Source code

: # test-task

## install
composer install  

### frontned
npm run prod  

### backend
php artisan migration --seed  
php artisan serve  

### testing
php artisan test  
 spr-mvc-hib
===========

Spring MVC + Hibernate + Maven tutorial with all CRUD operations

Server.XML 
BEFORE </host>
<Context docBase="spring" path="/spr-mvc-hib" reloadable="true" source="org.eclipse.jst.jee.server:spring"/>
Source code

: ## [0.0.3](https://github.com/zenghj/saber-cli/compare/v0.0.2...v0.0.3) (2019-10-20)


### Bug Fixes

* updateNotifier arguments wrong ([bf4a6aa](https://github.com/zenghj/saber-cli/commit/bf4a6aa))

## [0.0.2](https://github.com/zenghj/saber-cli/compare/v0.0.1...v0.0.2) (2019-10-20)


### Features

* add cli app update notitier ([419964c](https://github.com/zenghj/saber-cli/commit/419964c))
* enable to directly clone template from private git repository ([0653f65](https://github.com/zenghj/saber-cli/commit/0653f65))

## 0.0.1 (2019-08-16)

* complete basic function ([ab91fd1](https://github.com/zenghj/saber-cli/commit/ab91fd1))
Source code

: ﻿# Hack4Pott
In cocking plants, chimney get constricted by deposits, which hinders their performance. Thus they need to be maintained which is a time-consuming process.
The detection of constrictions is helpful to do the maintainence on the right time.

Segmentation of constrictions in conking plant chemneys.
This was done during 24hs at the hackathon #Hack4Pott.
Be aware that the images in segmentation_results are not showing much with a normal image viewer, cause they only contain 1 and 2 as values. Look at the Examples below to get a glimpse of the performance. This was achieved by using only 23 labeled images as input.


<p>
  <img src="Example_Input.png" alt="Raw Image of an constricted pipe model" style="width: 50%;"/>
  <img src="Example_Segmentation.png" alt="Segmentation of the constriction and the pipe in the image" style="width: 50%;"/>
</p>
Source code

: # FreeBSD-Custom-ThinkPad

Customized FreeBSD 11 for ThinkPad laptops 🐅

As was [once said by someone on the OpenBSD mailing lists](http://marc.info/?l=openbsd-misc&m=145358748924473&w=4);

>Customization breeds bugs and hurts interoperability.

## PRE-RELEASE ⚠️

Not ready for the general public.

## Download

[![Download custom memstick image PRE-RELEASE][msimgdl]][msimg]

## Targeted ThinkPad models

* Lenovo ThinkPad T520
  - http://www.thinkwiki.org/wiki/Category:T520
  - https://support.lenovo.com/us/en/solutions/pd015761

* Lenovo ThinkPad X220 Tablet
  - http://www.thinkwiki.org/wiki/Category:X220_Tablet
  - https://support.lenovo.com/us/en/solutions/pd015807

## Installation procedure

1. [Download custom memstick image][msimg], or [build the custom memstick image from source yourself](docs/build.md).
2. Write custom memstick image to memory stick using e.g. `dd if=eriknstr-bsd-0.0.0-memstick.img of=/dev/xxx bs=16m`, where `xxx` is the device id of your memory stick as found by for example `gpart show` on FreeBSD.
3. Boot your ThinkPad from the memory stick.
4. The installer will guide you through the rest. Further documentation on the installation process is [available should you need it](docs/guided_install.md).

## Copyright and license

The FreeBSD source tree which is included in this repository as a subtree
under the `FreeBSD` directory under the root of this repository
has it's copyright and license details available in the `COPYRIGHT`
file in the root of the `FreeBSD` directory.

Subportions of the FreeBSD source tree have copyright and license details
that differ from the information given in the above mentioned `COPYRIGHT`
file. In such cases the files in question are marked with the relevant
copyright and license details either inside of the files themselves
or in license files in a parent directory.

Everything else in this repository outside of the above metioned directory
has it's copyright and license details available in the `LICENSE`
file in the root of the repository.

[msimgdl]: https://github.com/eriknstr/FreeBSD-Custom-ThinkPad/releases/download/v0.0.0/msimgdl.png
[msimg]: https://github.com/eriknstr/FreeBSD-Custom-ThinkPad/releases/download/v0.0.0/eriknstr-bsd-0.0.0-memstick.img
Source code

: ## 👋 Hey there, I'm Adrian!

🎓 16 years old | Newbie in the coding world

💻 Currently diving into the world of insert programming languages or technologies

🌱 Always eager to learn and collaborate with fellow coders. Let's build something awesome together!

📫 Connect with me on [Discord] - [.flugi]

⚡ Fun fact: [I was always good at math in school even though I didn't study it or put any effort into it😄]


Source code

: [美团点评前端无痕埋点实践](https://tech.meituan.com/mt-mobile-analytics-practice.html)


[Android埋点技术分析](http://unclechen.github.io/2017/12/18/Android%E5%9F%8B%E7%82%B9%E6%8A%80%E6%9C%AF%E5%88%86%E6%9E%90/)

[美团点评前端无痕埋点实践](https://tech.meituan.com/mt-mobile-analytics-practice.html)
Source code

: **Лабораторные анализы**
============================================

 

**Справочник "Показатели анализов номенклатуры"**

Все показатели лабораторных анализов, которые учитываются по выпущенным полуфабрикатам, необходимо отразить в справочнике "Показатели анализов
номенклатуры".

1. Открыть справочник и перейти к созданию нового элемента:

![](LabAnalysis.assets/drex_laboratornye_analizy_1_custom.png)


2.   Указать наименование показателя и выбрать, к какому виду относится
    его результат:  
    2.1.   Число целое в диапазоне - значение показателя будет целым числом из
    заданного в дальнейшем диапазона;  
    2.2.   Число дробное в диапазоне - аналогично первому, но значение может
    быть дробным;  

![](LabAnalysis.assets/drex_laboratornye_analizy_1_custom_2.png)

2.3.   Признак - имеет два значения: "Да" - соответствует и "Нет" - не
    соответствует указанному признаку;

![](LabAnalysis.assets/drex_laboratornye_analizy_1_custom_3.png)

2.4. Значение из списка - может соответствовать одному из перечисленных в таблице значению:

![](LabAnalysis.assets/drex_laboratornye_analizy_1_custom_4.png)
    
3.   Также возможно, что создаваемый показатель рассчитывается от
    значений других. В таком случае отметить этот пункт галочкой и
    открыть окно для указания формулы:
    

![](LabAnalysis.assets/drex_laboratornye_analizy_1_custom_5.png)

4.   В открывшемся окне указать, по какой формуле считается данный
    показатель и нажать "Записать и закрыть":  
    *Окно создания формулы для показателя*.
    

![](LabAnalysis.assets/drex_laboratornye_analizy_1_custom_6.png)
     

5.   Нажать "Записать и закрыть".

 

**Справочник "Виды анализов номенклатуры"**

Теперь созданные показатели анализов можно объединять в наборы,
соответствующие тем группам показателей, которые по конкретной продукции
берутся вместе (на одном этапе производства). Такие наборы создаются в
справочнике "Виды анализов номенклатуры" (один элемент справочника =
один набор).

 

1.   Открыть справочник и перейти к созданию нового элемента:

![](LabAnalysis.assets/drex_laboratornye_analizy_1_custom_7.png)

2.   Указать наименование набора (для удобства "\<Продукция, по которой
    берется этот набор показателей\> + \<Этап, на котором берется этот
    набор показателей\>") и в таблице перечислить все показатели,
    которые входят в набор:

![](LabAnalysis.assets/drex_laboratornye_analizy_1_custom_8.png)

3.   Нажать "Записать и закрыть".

Your instructions:
For this exercise, give every entry again exactly as it appears.

Exercise result:
Source code

: # test-task

## install
composer install  

### frontned
npm run prod  

### backend
php artisan migration --seed  
php artisan serve  

### testing
php artisan test  
 spr-mvc-hib
===========

Spring MVC + Hibernate + Maven tutorial with all CRUD operations

Server.XML 
BEFORE </host>
<Context docBase="spring" path="/spr-mvc-hib" reloadable="true" source="org.eclipse.jst.jee.server:spring"/>
Source code

: ## [0.0.3](https://github.com/zenghj/saber-cli/compare/v0.0.2...v0.0.3) (2019-10-20)


### Bug Fixes

* updateNotifier arguments wrong ([bf4a6aa](https://github.com/zenghj/saber-cli/commit/bf4a6aa))

## [0.0.2](https://github.com/zenghj/saber-cli/compare/v0.0.1...v0.0.2) (2019-10-20)


### Features

* add cli app update notitier ([419964c](https://github.com/zenghj/saber-cli/commit/419964c))
* enable to directly clone template from private git repository ([0653f65](https://github.com/zenghj/saber-cli/commit/0653f65))

## 0.0.1 (2019-08-16)

* complete basic function ([ab91fd1](https://github.com/zenghj/saber-cli/commit/ab91fd1))
Source code

: ﻿# Hack4Pott
In cocking plants, chimney get constricted by deposits, which hinders their performance. Thus they need to be maintained which is a time-consuming process.
The detection of constrictions is helpful to do the maintainence on the right time.

Segmentation of constrictions in conking plant chemneys.
This was done during 24hs at the hackathon #Hack4Pott.
Be aware that the images in segmentation_results are not showing much with a normal image viewer, cause they only contain 1 and 2 as values. Look at the Examples below to get a glimpse of the performance. This was achieved by using only 23 labeled images as input.


<p>
  <img src="Example_Input.png" alt="Raw Image of an constricted pipe model" style="width: 50%;"/>
  <img src="Example_Segmentation.png" alt="Segmentation of the constriction and the pipe in the image" style="width: 50%;"/>
</p>
Source code

: # FreeBSD-Custom-ThinkPad

Customized FreeBSD 11 for ThinkPad laptops 🐅

As was [once said by someone on the OpenBSD mailing lists](http://marc.info/?l=openbsd-misc&m=145358748924473&w=4);

>Customization breeds bugs and hurts interoperability.

## PRE-RELEASE ⚠️

Not ready for the general public.

## Download

[![Download custom memstick image PRE-RELEASE][msimgdl]][msimg]

## Targeted ThinkPad models

* Lenovo ThinkPad T520
  - http://www.thinkwiki.org/wiki/Category:T520
  - https://support.lenovo.com/us/en/solutions/pd015761

* Lenovo ThinkPad X220 Tablet
  - http://www.thinkwiki.org/wiki/Category:X220_Tablet
  - https://support.lenovo.com/us/en/solutions/pd015807

## Installation procedure

1. [Download custom memstick image][msimg], or [build the custom memstick image from source yourself](docs/build.md).
2. Write custom memstick image to memory stick using e.g. `dd if=eriknstr-bsd-0.0.0-memstick.img of=/dev/xxx bs=16m`, where `xxx` is the device id of your memory stick as found by for example `gpart show` on FreeBSD.
3. Boot your ThinkPad from the memory stick.
4. The installer will guide you through the rest. Further documentation on the installation process is [available should you need it](docs/guided_install.md).

## Copyright and license

The FreeBSD source tree which is included in this repository as a subtree
under the `FreeBSD` directory under the root of this repository
has it's copyright and license details available in the `COPYRIGHT`
file in the root of the `FreeBSD` directory.

Subportions of the FreeBSD source tree have copyright and license details
that differ from the information given in the above mentioned `COPYRIGHT`
file. In such cases the files in question are marked with the relevant
copyright and license details either inside of the files themselves
or in license files in a parent directory.

Everything else in this repository outside of the above metioned directory
has it's copyright and license details available in the `LICENSE`
file in the root of the repository.

[msimgdl]: https://github.com/eriknstr/FreeBSD-Custom-ThinkPad/releases/download/v0.0.0/msimgdl.png
[msimg]: https://github.com/eriknstr/FreeBSD-Custom-ThinkPad/releases/download/v0.0.0/eriknstr-bsd-0.0.0-memstick.img
Source code

: ## 👋 Hey there, I'm Adrian!

🎓 16 years old | Newbie in the coding world

💻 Currently diving into the world of insert programming languages or technologies

🌱 Always eager to learn and collaborate with fellow coders. Let's build something awesome together!

📫 Connect with me on [Discord] - [.flugi]

⚡ Fun fact: [I was always good at math in school even though I didn't study it or put any effort into it😄]


Source code

: [美团点评前端无痕埋点实践](https://tech.meituan.com/mt-mobile-analytics-practice.html)


[Android埋点技术分析](http://unclechen.github.io/2017/12/18/Android%E5%9F%8B%E7%82%B9%E6%8A%80%E6%9C%AF%E5%88%86%E6%9E%90/)

[美团点评前端无痕埋点实践](https://tech.meituan.com/mt-mobile-analytics-practice.html)
Source code

: **Лабораторные анализы**
============================================

 

**Справочник "Показатели анализов номенклатуры"**

Все показатели лабораторных анализов, которые учитываются по выпущенным полуфабрикатам, необходимо отразить в справочнике "Показатели анализов
номенклатуры".

1. Открыть справочник и перейти к созданию нового элемента:

![](LabAnalysis.assets/drex_laboratornye_analizy_1_custom.png)


2.   Указать наименование показателя и выбрать, к какому виду относится
    его результат:  
    2.1.   Число целое в диапазоне - значение показателя будет целым числом из
    заданного в дальнейшем диапазона;  
    2.2.   Число дробное в диапазоне - аналогично первому, но значение может
    быть дробным;  

![](LabAnalysis.assets/drex_laboratornye_analizy_1_custom_2.png)

2.3.   Признак - имеет два значения: "Да" - соответствует и "Нет" - не
    соответствует указанному признаку;

![](LabAnalysis.assets/drex_laboratornye_analizy_1_custom_3.png)

2.4. Значение из списка - может соответствовать одному из перечисленных в таблице значению:

![](LabAnalysis.assets/drex_laboratornye_analizy_1_custom_4.png)
    
3.   Также возможно, что создаваемый показатель рассчитывается от
    значений других. В таком случае отметить этот пункт галочкой и
    открыть окно для указания формулы:
    

![](LabAnalysis.assets/drex_laboratornye_analizy_1_custom_5.png)

4.   В открывшемся окне указать, по какой формуле считается данный
    показатель и нажать "Записать и закрыть":  
    *Окно создания формулы для показателя*.
    

![](LabAnalysis.assets/drex_laboratornye_analizy_1_custom_6.png)
     

5.   Нажать "Записать и закрыть".

 

**Справочник "Виды анализов номенклатуры"**

Теперь созданные показатели анализов можно объединять в наборы,
соответствующие тем группам показателей, которые по конкретной продукции
берутся вместе (на одном этапе производства). Такие наборы создаются в
справочнике "Виды анализов номенклатуры" (один элемент справочника =
один набор).

 

1.   Открыть справочник и перейти к созданию нового элемента:

![](LabAnalysis.assets/drex_laboratornye_analizy_1_custom_7.png)

2.   Указать наименование набора (для удобства "\<Продукция, по которой
    берется этот набор показателей\> + \<Этап, на котором берется этот
    набор показателей\>") и в таблице перечислить все показатели,
    которые входят в набор:

![](LabAnalysis.assets/drex_laboratornye_analizy_1_custom_8.png)

3.   Нажать "Записать и закрыть".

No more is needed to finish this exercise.